Microsoft has recently announced several new features for Edge Stable from its Beta insider channel. The features include Startup boost, sleeping tabs, vertical tabs, and a friendlier History dialogue.
Microsoft also announced some welcome interface modifications to Bing – which the company insists on labelling as Edge features. Still, the items appear to apply equally to bing in any browser thus far.
Edge’s startup boost is impressive. Instead of shutting down al processes when you close the browser, it keeps a minimal set up and running. Microsoft claims that those always-on background processes decrease Edge launch times by 29% to 41%.
The company claimed that the background processes have an insignificant impact on memory and CPU as a whole.
The new feature can be disabled by going to edge://settings/system -> Continue running background apps when Microsoft Edge is closed.

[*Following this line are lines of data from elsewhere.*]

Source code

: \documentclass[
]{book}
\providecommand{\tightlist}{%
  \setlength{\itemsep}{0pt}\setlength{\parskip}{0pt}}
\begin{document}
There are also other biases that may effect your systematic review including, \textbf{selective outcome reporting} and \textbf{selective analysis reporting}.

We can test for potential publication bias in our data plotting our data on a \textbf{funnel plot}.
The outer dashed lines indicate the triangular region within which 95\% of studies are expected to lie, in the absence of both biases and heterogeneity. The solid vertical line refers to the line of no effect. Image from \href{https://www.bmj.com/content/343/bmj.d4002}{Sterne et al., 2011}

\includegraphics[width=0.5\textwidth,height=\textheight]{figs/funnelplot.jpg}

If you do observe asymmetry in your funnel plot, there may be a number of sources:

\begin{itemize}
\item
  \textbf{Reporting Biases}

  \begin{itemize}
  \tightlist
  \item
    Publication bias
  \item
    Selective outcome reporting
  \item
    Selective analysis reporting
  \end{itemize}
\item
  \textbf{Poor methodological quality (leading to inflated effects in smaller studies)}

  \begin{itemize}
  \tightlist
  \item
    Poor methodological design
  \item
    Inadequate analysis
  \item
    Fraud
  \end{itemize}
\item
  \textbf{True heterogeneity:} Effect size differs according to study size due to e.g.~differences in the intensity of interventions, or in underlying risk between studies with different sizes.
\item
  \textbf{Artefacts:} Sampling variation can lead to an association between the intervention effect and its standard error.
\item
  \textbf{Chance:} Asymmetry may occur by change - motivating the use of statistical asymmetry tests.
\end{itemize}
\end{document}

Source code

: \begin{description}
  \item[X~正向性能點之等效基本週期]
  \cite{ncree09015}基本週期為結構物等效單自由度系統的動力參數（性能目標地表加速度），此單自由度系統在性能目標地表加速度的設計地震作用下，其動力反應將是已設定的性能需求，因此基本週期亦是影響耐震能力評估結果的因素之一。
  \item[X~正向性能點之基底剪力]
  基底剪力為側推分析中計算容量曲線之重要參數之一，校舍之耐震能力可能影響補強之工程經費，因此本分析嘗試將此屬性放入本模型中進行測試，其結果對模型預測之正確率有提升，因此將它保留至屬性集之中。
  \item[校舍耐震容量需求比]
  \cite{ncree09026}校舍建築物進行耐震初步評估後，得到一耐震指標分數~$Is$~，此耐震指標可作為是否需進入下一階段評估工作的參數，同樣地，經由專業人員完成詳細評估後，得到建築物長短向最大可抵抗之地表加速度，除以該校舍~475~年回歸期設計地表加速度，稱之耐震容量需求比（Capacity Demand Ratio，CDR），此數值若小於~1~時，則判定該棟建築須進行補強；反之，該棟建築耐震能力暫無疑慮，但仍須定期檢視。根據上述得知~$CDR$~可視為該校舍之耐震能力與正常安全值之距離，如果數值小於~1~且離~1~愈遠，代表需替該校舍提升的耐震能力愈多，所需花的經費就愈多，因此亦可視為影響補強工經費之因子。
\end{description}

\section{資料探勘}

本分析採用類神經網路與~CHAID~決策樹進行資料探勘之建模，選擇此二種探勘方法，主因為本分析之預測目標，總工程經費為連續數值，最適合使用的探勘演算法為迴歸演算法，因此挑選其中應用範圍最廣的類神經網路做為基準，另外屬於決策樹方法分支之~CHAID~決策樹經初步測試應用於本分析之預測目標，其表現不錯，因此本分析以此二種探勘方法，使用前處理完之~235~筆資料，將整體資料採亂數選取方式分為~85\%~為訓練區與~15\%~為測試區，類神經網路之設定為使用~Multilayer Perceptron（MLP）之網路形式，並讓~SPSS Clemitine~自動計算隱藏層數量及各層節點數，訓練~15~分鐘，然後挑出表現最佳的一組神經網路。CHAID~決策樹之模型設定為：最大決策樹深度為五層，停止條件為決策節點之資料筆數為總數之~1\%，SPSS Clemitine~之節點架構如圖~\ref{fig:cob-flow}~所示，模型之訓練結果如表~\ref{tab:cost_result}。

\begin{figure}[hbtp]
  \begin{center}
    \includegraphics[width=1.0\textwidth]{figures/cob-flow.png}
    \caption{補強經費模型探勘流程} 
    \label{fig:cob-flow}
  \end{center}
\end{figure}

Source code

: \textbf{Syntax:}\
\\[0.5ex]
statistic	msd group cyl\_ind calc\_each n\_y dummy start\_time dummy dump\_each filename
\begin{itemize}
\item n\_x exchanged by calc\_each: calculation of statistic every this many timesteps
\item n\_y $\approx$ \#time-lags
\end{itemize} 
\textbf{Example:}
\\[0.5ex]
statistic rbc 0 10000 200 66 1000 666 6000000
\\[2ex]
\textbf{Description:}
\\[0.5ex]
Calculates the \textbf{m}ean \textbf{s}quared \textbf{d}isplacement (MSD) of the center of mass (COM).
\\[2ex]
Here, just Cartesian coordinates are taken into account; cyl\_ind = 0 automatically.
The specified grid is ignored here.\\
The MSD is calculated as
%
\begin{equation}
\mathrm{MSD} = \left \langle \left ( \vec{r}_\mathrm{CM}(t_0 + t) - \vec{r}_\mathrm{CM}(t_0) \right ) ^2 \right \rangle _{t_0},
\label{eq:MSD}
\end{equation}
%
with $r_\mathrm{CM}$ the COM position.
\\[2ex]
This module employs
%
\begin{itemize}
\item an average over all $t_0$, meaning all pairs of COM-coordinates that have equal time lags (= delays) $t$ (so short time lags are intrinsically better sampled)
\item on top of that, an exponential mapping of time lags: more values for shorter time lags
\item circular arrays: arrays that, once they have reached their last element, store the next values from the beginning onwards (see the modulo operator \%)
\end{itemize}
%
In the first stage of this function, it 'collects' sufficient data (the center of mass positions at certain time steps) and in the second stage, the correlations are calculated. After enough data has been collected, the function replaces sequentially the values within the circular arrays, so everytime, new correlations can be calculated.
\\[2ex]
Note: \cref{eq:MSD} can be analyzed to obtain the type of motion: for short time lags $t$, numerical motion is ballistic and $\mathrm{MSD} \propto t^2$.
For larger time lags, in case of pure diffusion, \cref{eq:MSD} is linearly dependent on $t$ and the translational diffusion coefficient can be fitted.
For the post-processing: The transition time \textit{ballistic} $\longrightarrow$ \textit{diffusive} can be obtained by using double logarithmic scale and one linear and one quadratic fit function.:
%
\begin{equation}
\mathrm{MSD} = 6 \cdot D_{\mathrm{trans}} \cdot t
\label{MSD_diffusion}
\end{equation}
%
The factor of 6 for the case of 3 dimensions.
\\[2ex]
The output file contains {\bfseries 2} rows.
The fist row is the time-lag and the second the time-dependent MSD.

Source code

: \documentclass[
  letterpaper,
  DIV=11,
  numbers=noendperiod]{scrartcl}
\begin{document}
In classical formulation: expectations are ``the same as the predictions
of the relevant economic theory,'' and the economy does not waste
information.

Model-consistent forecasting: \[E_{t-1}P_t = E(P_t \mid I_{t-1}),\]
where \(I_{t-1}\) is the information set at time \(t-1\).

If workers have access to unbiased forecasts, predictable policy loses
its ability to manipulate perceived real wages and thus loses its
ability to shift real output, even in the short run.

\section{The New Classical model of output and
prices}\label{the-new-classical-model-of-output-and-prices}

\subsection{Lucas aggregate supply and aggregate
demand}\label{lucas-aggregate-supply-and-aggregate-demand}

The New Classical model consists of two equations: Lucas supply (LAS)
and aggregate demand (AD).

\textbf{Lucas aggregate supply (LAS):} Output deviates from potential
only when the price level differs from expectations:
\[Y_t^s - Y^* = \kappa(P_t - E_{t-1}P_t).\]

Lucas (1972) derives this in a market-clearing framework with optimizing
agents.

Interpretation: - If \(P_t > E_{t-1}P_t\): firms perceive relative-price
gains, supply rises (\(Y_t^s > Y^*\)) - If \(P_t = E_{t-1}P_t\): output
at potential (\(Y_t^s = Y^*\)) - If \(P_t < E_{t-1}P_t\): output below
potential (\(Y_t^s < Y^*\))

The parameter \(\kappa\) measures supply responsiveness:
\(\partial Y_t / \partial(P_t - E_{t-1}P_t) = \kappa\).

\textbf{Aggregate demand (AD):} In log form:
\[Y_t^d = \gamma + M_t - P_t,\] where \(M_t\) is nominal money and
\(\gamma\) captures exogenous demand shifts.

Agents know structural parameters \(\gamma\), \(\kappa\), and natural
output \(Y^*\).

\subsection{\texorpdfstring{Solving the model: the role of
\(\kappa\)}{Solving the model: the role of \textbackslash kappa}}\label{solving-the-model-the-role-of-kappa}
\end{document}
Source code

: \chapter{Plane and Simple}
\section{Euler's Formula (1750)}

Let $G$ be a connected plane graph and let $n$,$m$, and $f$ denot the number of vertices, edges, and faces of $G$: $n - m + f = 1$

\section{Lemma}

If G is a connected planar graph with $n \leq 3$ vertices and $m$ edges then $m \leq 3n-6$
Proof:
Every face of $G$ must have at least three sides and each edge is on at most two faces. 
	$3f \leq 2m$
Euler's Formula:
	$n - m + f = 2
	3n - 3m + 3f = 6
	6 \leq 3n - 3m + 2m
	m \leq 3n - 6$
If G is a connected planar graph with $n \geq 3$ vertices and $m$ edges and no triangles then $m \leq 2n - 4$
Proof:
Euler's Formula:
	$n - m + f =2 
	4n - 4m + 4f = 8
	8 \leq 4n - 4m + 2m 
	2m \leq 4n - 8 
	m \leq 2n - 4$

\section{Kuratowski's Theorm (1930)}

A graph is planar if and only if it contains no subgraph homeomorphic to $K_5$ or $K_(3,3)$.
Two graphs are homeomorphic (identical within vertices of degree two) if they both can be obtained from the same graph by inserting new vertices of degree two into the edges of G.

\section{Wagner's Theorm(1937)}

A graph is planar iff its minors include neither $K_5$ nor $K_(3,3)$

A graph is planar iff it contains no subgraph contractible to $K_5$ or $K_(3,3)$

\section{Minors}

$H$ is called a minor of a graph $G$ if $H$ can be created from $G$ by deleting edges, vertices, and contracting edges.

The sleeping tabs feature puts tabs to sleep, a lot like Chromium’s “tab freezing” feature.
After two hours of background status without interaction, the tabs get put to sleep to save memory and CPU usage. You can also tinker with that period and adjust it to your liking.
The tabs that are put to sleep have a faded appearance in the tab bar. Clicking on a sleeping tab will wake it up and bring it back into the foreground. However, there is currently no option to put a tab to sleep yet manually.
Vertical tabs were also added, finally.
They aim to maximize work efficiency because most displays typically have nearly twice as much horizontal screen than vertical.
Edge isn’t the first app to introduce that. Ubuntu started using a vertical application launcher nearly ten years ago.